While the prices of both Brent crude and natural gas continued slipping today, analysts at the investment bank, Goldman Sachs, cut its natural gas prices forecasts.
The price of Brent fell 65 cents to $48.95 a barrel today on the London-based ICE Futures Europe exchange and natural gas for February delivery fell to $2.916 per million British thermal units in electronic trading on the New York Mercantile Exchange,
Consequently, Goldman Sachs, which predicted that oil prices will slip as low at $42 per barrel in the first half of 2015, cut its natural gas price forecast for this year to $3.10 per million British thermal units from $4 and 2016’s outlook to $3.80 from $4.50.
“In our view 2016 will represent the beginning to the demand response phase of the shale revolution, as broad-based capital investments are due to expand the ability of consumers to take advantage of U.S. shale supply,” Goldman Sachs said in a statement.
Some analysts predict that falling oil prices will cause companies to return to previously abandoned gas fields. There is some evidence in resurgence of interest in the forgotten Haynesville shale. These analysts believe that gas prices in the U.S. may yet rebound, pushed up by the demand caused by new LNG facilities (Sabine Pass is set to come online late in 2015), a renaissance in manufacturing, that relies on cheep feedstocks, and the fact that many coal plants are being converted to gas.

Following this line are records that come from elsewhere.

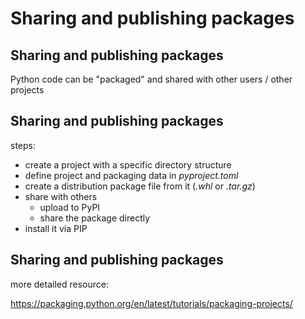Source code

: # Sharing and publishing packages

## Sharing and publishing packages

Python code can be "packaged" and shared with other users / other projects

## Sharing and publishing packages

steps:

- create a project with a specific directory structure
- define project and packaging data in _pyproject.toml_
- create a distribution package file from it (_.whl_ or _.tar.gz_)
- share with others
  - upload to PyPI
  - share the package directly
- install it via PIP

## Sharing and publishing packages

more detailed resource:

https://packaging.python.org/en/latest/tutorials/packaging-projects/
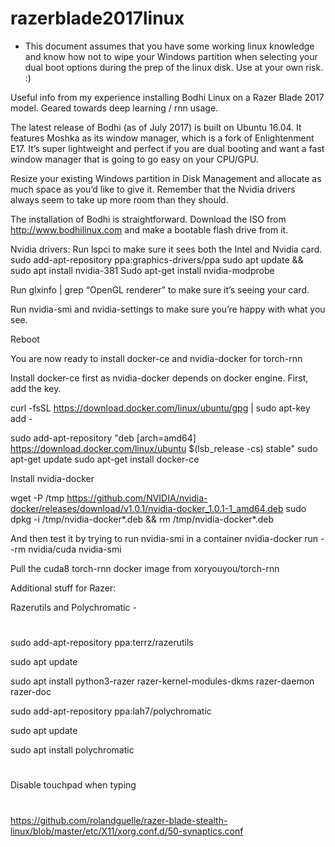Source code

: # razerblade2017linux

* This document assumes that you have some working linux knowledge and know how not to wipe your Windows partition when selecting your dual boot options during the prep of the linux disk.  Use at your own risk. :)

Useful info from my experience installing Bodhi Linux on a Razer Blade 2017 model. Geared towards deep learning / rnn usage.

The latest release of Bodhi (as of July 2017) is built on Ubuntu 16.04.  It features Moshka as its window manager, which is a fork of Enlightenment E17.  It’s super lightweight and perfect if you are dual booting and want a fast window manager that is going to go easy on your CPU/GPU. 

Resize your existing Windows partition in Disk Management and allocate as much space as you’d like to give it.  Remember that the Nvidia drivers always seem to take up more room than they should.

The installation of Bodhi is straightforward.  Download the ISO from  http://www.bodhilinux.com and make a bootable flash drive from it.

Nvidia drivers:
Run lspci to make sure it sees both the Intel and Nvidia card.  
sudo add-apt-repository ppa:graphics-drivers/ppa
sudo apt update && sudo apt install nvidia-381
Sudo apt-get install nvidia-modprobe

Run glxinfo | grep “OpenGL renderer” to make sure it’s seeing your card.

Run nvidia-smi and nvidia-settings to make sure you’re happy with what you see.

Reboot 

You are now ready to install docker-ce and nvidia-docker for torch-rnn

Install docker-ce first as nvidia-docker depends on docker engine.  First, add the key.

curl -fsSL https://download.docker.com/linux/ubuntu/gpg | sudo apt-key add -

sudo add-apt-repository "deb [arch=amd64] https://download.docker.com/linux/ubuntu $(lsb_release -cs) stable"
sudo apt-get update
sudo apt-get install docker-ce

Install nvidia-docker

wget -P /tmp https://github.com/NVIDIA/nvidia-docker/releases/download/v1.0.1/nvidia-docker_1.0.1-1_amd64.deb
sudo dpkg -i /tmp/nvidia-docker*.deb && rm /tmp/nvidia-docker*.deb


And then test it by trying to run nvidia-smi in a container
nvidia-docker run --rm nvidia/cuda nvidia-smi

Pull the cuda8 torch-rnn docker image from xoryouyou/torch-rnn


Additional stuff for Razer:

Razerutils and Polychromatic -
#
sudo add-apt-repository ppa:terrz/razerutils

sudo apt update

sudo apt install python3-razer razer-kernel-modules-dkms razer-daemon razer-doc

sudo add-apt-repository ppa:lah7/polychromatic

sudo apt update

sudo apt install polychromatic
#

Disable touchpad when typing 
#
https://github.com/rolandguelle/razer-blade-stealth-linux/blob/master/etc/X11/xorg.conf.d/50-synaptics.conf
#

Goldman Sachs, however, remains unconvinced believing that the market will remain oversupplied over the coming year, due to ‘strong’ North American output.
U.S. natural gas slumped 32 percent last year as new drilling techniques boosted supply by unlocking shale formations. Oil plunged almost 50 percent in 2014 as the U.S. pumped crude at the fastest rate in more than three decades.